At last count, a week ago, the local paper said our total snow fall for the winter stood at 140 inches. That in itself is bad enough, but with the winds we have had, causing a lot of drifting, there have been days when I have had to blow sections with over two feet of snow twice in one day.


----------



## pfn (Dec 24, 2010)

Roar said:


> Thanks, Snowmann!
> 
> pfn, what exactly do you mean by "a handful"? Your input is a valuable component of my research! I have 300 yards of gently sloping driveway, and I have a 30 hp diesel 4x4 hydrostatic tractor with a front mounted 63 inch snow blower. When the prop shaft from PTO to blower broke in January, we were snowed in for tree days. I kept it open for a couple of days with my old Ariens 824, but it was too much for it, and a bearing on the impeller shaft went out. I repaired that, but now the starter went out, and I don't seem to be able to get the governor working right. So I am thinking about getting one that is handy to clean up on walkways and in front of garage doors, and hopefully can function as a back up for the driveway if the big blower should fail again.
> At last count, a week ago, the local paper said our total snow fall for the winter stood at 140 inches. That in itself is bad enough, but with the winds we have had, causing a lot of drifting, there have been days when I have had to blow sections with over two feet of snow twice in one day.

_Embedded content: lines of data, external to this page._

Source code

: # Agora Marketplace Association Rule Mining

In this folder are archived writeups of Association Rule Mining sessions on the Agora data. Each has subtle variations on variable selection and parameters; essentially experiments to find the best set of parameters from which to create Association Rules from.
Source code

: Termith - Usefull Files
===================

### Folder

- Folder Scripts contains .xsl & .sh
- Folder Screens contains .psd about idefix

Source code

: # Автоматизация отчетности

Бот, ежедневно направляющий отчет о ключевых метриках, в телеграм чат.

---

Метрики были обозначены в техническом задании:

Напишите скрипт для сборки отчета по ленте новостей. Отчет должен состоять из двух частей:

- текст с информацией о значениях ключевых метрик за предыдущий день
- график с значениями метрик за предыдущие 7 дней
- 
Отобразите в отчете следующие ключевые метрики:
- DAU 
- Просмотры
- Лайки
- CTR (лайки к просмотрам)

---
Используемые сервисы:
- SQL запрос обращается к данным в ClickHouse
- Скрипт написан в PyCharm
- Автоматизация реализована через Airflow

I wish that I had done the research that I suggest before I purchased my tracked 32' Ariens Pro. I have seen nothing in the any of the posts to this site over the few years that I have been reading it to suggest that a wheeled machine, with chains, is incapable of handling a sloped, paved surface. As I said my driveway is long, paved and fairly steep. It's not crazy steep but... . Certainly my tracked machine handles the job effectively enough but it is heavy, difficult to turn on the job (my drive isn't too twisty) and impossible to maneuver with out ice, or snow under the tracks. Had I done the investigation I recommend I'd have chosen wheels and chains. If I thought I could recoup enough of my investment to buy a new wheeled 28' Hydro Pro or even a friction disk machine I'd do it in a heart beat. 
Want to trade?


----------



## RedOctobyr (Mar 2, 2014)

Interesting, that's too bad. 

I've had chains on my machines for years. I recently had to do a storm without chains on one, and it was kind of a mess. My driveway has a decent incline, and we had a layer of ice from previous storms. So, admittedly, worst-case. 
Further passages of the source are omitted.